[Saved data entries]
====================
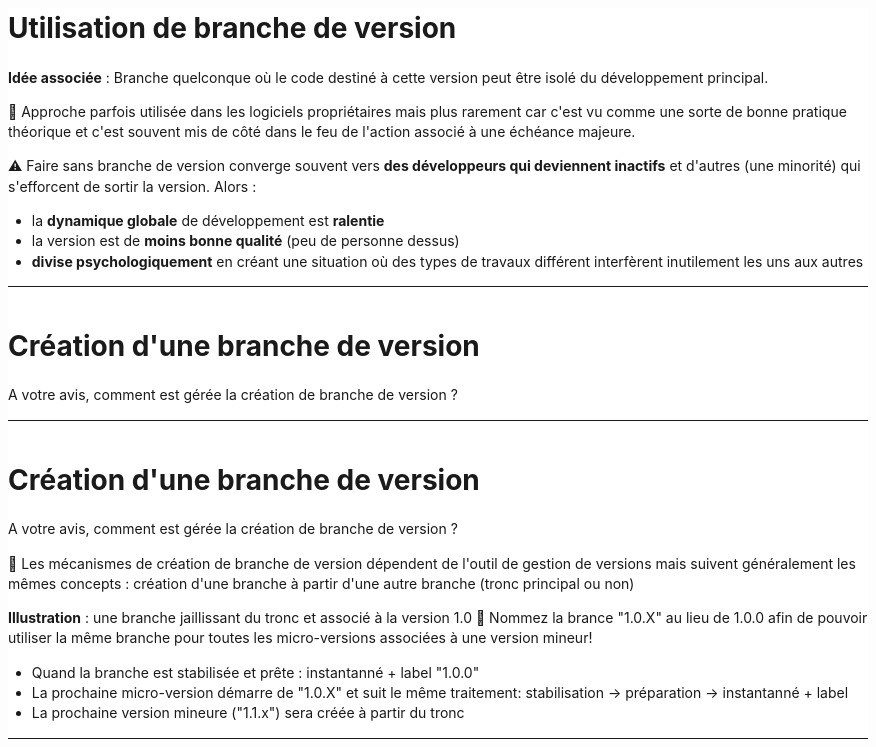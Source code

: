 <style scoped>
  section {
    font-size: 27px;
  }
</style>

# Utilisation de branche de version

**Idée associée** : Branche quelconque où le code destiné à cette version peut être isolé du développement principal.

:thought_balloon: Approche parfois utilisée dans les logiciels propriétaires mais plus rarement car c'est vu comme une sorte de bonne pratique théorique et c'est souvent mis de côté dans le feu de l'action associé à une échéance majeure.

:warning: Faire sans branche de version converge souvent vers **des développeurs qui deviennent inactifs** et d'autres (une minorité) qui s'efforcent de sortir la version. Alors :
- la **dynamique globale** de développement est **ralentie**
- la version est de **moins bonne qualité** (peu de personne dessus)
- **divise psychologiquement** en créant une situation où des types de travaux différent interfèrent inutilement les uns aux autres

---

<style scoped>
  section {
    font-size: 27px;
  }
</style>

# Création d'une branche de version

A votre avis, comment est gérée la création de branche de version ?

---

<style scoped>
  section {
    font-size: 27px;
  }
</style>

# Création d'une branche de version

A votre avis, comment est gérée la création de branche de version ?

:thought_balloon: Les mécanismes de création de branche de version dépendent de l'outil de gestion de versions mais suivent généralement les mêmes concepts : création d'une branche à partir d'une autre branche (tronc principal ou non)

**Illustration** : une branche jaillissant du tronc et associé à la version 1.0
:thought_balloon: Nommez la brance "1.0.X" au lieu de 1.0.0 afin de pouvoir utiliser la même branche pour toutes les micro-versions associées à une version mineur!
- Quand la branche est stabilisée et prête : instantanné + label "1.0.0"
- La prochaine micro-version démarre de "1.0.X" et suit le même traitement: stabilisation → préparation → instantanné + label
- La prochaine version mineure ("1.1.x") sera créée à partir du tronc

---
====================
# Task objective:
Note each line above that contains "prochaine" and copy it out.

# Answer section:
- La prochaine micro-version démarre de "1.0.X" et suit le même traitement: stabilisation → préparation → instantanné + label
- La prochaine version mineure ("1.1.x") sera créée à partir du tronc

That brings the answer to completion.